Analysis of Thermal Aging and Structural Stability of Li[Lix(Ni0.3Co0.1Mn0.6)1-x]O2(x= 0.11) Cathode Active Material for Rechargeable Li-Ion Batteries

Abstract

The high rate capability of Mn-rich Li[Lix(Ni0.3Co0.1Mn0.6)1-x]O2 (x = 0.11) cathode active materials is investigated by cycling the cell at a given rate for five cycles and keeping the cell idle under thermal control chamber for 10 h and the same process repeating up to 30 cycles. The before and after thermal aging of Mn-rich cathode materials deliver the initial discharge capacity of 153 and 157.32 mA h g-1 up to 30 cycles and also it is maintained the average specific discharge capacity of 140 mA h g-1 for before thermal aging and more than 90% capacity retention.

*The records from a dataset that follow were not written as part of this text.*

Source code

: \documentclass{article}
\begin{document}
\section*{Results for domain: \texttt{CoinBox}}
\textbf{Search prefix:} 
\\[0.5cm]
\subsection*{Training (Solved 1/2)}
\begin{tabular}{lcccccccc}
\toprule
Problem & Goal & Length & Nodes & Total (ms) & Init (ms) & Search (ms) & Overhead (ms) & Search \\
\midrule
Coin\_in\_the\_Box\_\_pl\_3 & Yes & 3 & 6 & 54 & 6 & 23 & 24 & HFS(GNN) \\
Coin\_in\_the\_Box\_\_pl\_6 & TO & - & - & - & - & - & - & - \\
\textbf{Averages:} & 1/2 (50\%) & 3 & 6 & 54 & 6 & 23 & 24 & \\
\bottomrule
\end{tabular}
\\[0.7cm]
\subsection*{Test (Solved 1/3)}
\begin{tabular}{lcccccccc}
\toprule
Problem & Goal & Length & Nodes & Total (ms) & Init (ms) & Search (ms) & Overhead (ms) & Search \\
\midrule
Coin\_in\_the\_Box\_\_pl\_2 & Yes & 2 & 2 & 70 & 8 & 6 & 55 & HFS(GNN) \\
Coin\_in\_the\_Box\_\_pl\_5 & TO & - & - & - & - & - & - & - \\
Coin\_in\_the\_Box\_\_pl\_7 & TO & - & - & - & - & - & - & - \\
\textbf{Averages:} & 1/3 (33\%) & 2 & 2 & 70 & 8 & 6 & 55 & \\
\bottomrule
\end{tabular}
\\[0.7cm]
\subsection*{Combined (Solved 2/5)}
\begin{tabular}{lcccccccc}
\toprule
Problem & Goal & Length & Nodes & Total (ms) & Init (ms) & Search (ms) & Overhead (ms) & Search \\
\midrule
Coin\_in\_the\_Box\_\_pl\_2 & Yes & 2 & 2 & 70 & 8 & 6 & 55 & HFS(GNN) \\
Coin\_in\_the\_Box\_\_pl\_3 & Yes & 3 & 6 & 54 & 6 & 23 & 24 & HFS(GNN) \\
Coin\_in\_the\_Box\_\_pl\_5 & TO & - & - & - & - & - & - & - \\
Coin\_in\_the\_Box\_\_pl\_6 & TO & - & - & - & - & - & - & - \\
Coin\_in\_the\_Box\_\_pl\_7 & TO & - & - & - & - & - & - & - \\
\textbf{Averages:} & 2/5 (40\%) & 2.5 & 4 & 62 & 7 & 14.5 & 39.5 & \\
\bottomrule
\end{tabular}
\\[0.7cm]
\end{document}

After thermal aging of cathode materials have maintain the average specific discharge capacity of 155 mA h g-1 and more than 97% capacity retentions. During charging, they are not oxidized further; Ni2+ and at least part of Co3+ ions are oxidized to higher valence states. During the discharge reactions, the small amount of Mn3+ reduced to the Mn4+ and some part of Ni3+ ions are reduced to Ni4+. Also the Co3+ ions are fully reduced to the Co4+ state, which due to thermal aging studies does not have major affects in the Mn-rich layered structure under thermal control chamber. These thermal aging analyses are essential to achieve a deeper understanding of the structural defects and safety views for Li-ion batteries to use in electric vehicle technologies.